# Exercise goal:
Give the number of lines in the material below that contain the word "setup". No other content is needed.

# Provided entries:
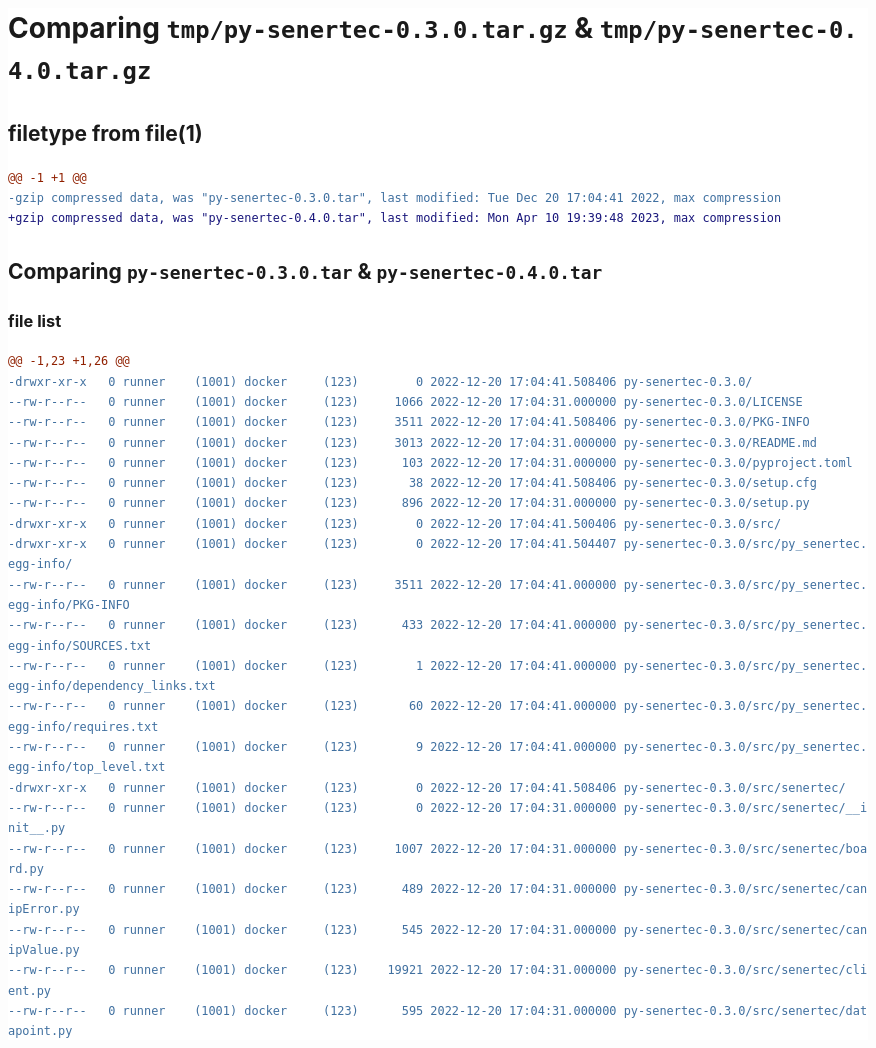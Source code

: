 # Comparing `tmp/py-senertec-0.3.0.tar.gz` & `tmp/py-senertec-0.4.0.tar.gz`

## filetype from file(1)

```diff
@@ -1 +1 @@
-gzip compressed data, was "py-senertec-0.3.0.tar", last modified: Tue Dec 20 17:04:41 2022, max compression
+gzip compressed data, was "py-senertec-0.4.0.tar", last modified: Mon Apr 10 19:39:48 2023, max compression
```

## Comparing `py-senertec-0.3.0.tar` & `py-senertec-0.4.0.tar`

### file list

```diff
@@ -1,23 +1,26 @@
-drwxr-xr-x   0 runner    (1001) docker     (123)        0 2022-12-20 17:04:41.508406 py-senertec-0.3.0/
--rw-r--r--   0 runner    (1001) docker     (123)     1066 2022-12-20 17:04:31.000000 py-senertec-0.3.0/LICENSE
--rw-r--r--   0 runner    (1001) docker     (123)     3511 2022-12-20 17:04:41.508406 py-senertec-0.3.0/PKG-INFO
--rw-r--r--   0 runner    (1001) docker     (123)     3013 2022-12-20 17:04:31.000000 py-senertec-0.3.0/README.md
--rw-r--r--   0 runner    (1001) docker     (123)      103 2022-12-20 17:04:31.000000 py-senertec-0.3.0/pyproject.toml
--rw-r--r--   0 runner    (1001) docker     (123)       38 2022-12-20 17:04:41.508406 py-senertec-0.3.0/setup.cfg
--rw-r--r--   0 runner    (1001) docker     (123)      896 2022-12-20 17:04:31.000000 py-senertec-0.3.0/setup.py
-drwxr-xr-x   0 runner    (1001) docker     (123)        0 2022-12-20 17:04:41.500406 py-senertec-0.3.0/src/
-drwxr-xr-x   0 runner    (1001) docker     (123)        0 2022-12-20 17:04:41.504407 py-senertec-0.3.0/src/py_senertec.egg-info/
--rw-r--r--   0 runner    (1001) docker     (123)     3511 2022-12-20 17:04:41.000000 py-senertec-0.3.0/src/py_senertec.egg-info/PKG-INFO
--rw-r--r--   0 runner    (1001) docker     (123)      433 2022-12-20 17:04:41.000000 py-senertec-0.3.0/src/py_senertec.egg-info/SOURCES.txt
--rw-r--r--   0 runner    (1001) docker     (123)        1 2022-12-20 17:04:41.000000 py-senertec-0.3.0/src/py_senertec.egg-info/dependency_links.txt
--rw-r--r--   0 runner    (1001) docker     (123)       60 2022-12-20 17:04:41.000000 py-senertec-0.3.0/src/py_senertec.egg-info/requires.txt
--rw-r--r--   0 runner    (1001) docker     (123)        9 2022-12-20 17:04:41.000000 py-senertec-0.3.0/src/py_senertec.egg-info/top_level.txt
-drwxr-xr-x   0 runner    (1001) docker     (123)        0 2022-12-20 17:04:41.508406 py-senertec-0.3.0/src/senertec/
--rw-r--r--   0 runner    (1001) docker     (123)        0 2022-12-20 17:04:31.000000 py-senertec-0.3.0/src/senertec/__init__.py
--rw-r--r--   0 runner    (1001) docker     (123)     1007 2022-12-20 17:04:31.000000 py-senertec-0.3.0/src/senertec/board.py
--rw-r--r--   0 runner    (1001) docker     (123)      489 2022-12-20 17:04:31.000000 py-senertec-0.3.0/src/senertec/canipError.py
--rw-r--r--   0 runner    (1001) docker     (123)      545 2022-12-20 17:04:31.000000 py-senertec-0.3.0/src/senertec/canipValue.py
--rw-r--r--   0 runner    (1001) docker     (123)    19921 2022-12-20 17:04:31.000000 py-senertec-0.3.0/src/senertec/client.py
--rw-r--r--   0 runner    (1001) docker     (123)      595 2022-12-20 17:04:31.000000 py-senertec-0.3.0/src/senertec/datapoint.py
```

# Exercise result:
2